───── Provided entries
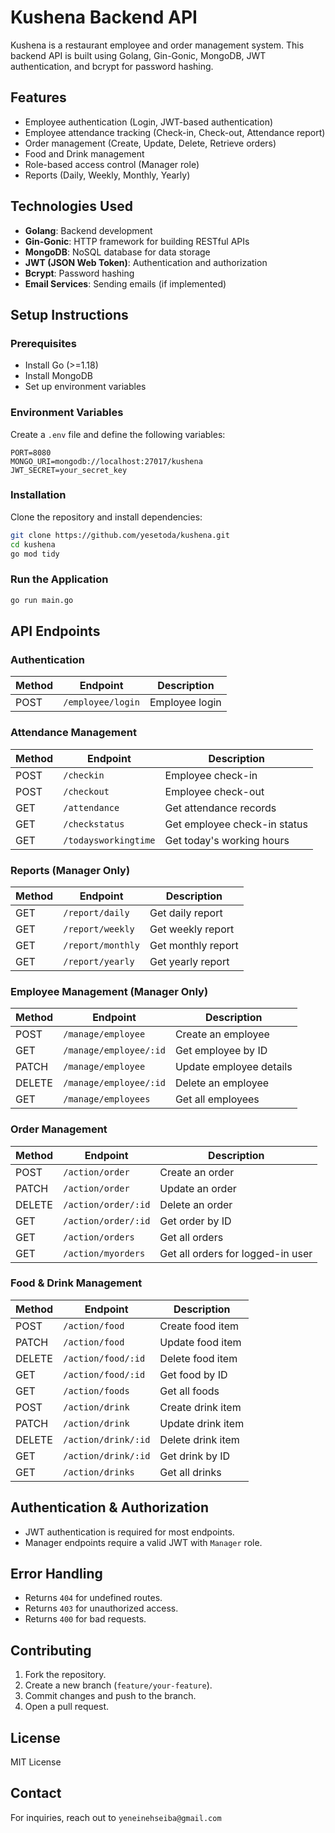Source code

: # Kushena Backend API

Kushena is a restaurant employee and order management system. This backend API is built using Golang, Gin-Gonic, MongoDB, JWT authentication, and bcrypt for password hashing.

## Features
- Employee authentication (Login, JWT-based authentication)
- Employee attendance tracking (Check-in, Check-out, Attendance report)
- Order management (Create, Update, Delete, Retrieve orders)
- Food and Drink management
- Role-based access control (Manager role)
- Reports (Daily, Weekly, Monthly, Yearly)

## Technologies Used
- **Golang**: Backend development
- **Gin-Gonic**: HTTP framework for building RESTful APIs
- **MongoDB**: NoSQL database for data storage
- **JWT (JSON Web Token)**: Authentication and authorization
- **Bcrypt**: Password hashing
- **Email Services**: Sending emails (if implemented)

## Setup Instructions

### Prerequisites
- Install Go (>=1.18)
- Install MongoDB
- Set up environment variables

### Environment Variables
Create a `.env` file and define the following variables:
```env
PORT=8080
MONGO_URI=mongodb://localhost:27017/kushena
JWT_SECRET=your_secret_key
```

### Installation
Clone the repository and install dependencies:
```sh
git clone https://github.com/yesetoda/kushena.git
cd kushena
go mod tidy
```

### Run the Application
```sh
go run main.go
```

## API Endpoints

### Authentication
| Method | Endpoint            | Description |
|--------|--------------------|-------------|
| POST   | `/employee/login`  | Employee login |

### Attendance Management
| Method | Endpoint              | Description |
|--------|----------------------|-------------|
| POST   | `/checkin`           | Employee check-in |
| POST   | `/checkout`          | Employee check-out |
| GET    | `/attendance`        | Get attendance records |
| GET    | `/checkstatus`       | Get employee check-in status |
| GET    | `/todaysworkingtime` | Get today's working hours |

### Reports (Manager Only)
| Method | Endpoint    | Description |
|--------|------------|-------------|
| GET    | `/report/daily`   | Get daily report |
| GET    | `/report/weekly`  | Get weekly report |
| GET    | `/report/monthly` | Get monthly report |
| GET    | `/report/yearly`  | Get yearly report |

### Employee Management (Manager Only)
| Method | Endpoint                  | Description |
|--------|--------------------------|-------------|
| POST   | `/manage/employee`       | Create an employee |
| GET    | `/manage/employee/:id`   | Get employee by ID |
| PATCH  | `/manage/employee`       | Update employee details |
| DELETE | `/manage/employee/:id`   | Delete an employee |
| GET    | `/manage/employees`      | Get all employees |

### Order Management
| Method | Endpoint           | Description |
|--------|------------------|-------------|
| POST   | `/action/order`  | Create an order |
| PATCH  | `/action/order`  | Update an order |
| DELETE | `/action/order/:id` | Delete an order |
| GET    | `/action/order/:id` | Get order by ID |
| GET    | `/action/orders` | Get all orders |
| GET    | `/action/myorders` | Get all orders for logged-in user |

### Food & Drink Management
| Method | Endpoint          | Description |
|--------|-----------------|-------------|
| POST   | `/action/food`  | Create food item |
| PATCH  | `/action/food`  | Update food item |
| DELETE | `/action/food/:id` | Delete food item |
| GET    | `/action/food/:id` | Get food by ID |
| GET    | `/action/foods` | Get all foods |
| POST   | `/action/drink` | Create drink item |
| PATCH  | `/action/drink` | Update drink item |
| DELETE | `/action/drink/:id` | Delete drink item |
| GET    | `/action/drink/:id` | Get drink by ID |
| GET    | `/action/drinks` | Get all drinks |

## Authentication & Authorization
- JWT authentication is required for most endpoints.
- Manager endpoints require a valid JWT with `Manager` role.

## Error Handling
- Returns `404` for undefined routes.
- Returns `403` for unauthorized access.
- Returns `400` for bad requests.

## Contributing
1. Fork the repository.
2. Create a new branch (`feature/your-feature`).
3. Commit changes and push to the branch.
4. Open a pull request.

## License
MIT License

## Contact
For inquiries, reach out to `yeneinehseiba@gmail.com`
──────────
• Exercise:
Output the material above exactly, but only from the line that carries "all orders |" through the line that carries "Update food item |".

• Answer to this task:
| GET    | `/action/orders` | Get all orders |
| GET    | `/action/myorders` | Get all orders for logged-in user |

### Food & Drink Management
| Method | Endpoint          | Description |
|--------|-----------------|-------------|
| POST   | `/action/food`  | Create food item |
| PATCH  | `/action/food`  | Update food item |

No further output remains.